Alien Invasions: Do They Deserve Their Bad Rep?

by Christie Wilcox in Observations of a Nerd

Recently, in a post titled "Ecologists: Time to End Invasive-Species Persecution", Brandon Keim discussed a comment published in Nature which argued that the ecological community unfairly vilifies the various plants and animals we've transported around the globe. In some sense, the authors are right, at least as far as saying that not all alien species should be considered bad or needing removal.

Straight from the beginning, though, the authors attack a dichotomy that doesn't exist. They write that a "native-versus-alien species dichotomy" is counterproductive, and that new, pragmatic approaches are needed. This makes it sound like scientists and managers label every plant or animal as A or B, and those in A are allowed to stay and those in B are eradicated. To an ecologist, though, there is no "dichotomy" - there are a range of labels that apply to a variety of situations. Specifically, there is already a strong distinction between invasive species and introduced, non-native or alien species - not to mention game species, fisheries species, etc.

I don't know of a single removal program that seeks to eradicate every species in an area that wasn't there 100 years ago. Removal programs don't target all "non-natives" - they target invasives.

Invasive species get their own category, as well they should. They are specifically defined by the US government as "alien species whose introduction does or is likely to cause economic or environmental harm or harm to human health." Almost half of the threatened and endangered species are at risk due to the impacts of invasive species. In the US alone, invasive species cause an estimated $140 billion dollars in environmental damages and losses every year1.

Take the species I study: lionfish (Pterois volitans and P. miles). Lionfish were first sighted in the Atlantic in the late 1990s. In the past decade, they have become ubiquitous from Brazil to New York.

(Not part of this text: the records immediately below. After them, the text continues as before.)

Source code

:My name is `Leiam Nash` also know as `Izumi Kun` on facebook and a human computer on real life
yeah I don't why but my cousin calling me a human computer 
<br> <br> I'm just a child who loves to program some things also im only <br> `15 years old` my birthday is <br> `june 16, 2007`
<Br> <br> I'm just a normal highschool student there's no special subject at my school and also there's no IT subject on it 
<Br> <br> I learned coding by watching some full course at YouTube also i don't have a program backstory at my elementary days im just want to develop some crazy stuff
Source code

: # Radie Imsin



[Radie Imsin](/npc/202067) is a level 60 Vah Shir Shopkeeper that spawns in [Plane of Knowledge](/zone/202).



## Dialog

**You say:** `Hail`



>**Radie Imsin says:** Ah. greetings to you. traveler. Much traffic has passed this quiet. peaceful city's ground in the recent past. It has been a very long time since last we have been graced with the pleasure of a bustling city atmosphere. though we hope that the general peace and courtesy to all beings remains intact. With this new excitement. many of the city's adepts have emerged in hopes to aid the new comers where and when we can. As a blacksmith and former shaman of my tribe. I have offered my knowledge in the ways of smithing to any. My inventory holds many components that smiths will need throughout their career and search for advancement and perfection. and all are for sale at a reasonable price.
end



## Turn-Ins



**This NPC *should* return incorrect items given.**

They're a classic invasive species: they grow quickly, breed year round, have no natural predators or diseases in their invasive range, and they are causing serious ecological damage. Studies have found they reduce the recruitment of larval fishes by 79% on average2, and they are causing a shift from coral dominated to algal dominated ecosystems3. The lionfish hardly stand alone. Hundreds of species from rats and mice to cane toads cause serious damage to ecosystems on a daily basis.

So do we over-vilify invasive species? No, we don't.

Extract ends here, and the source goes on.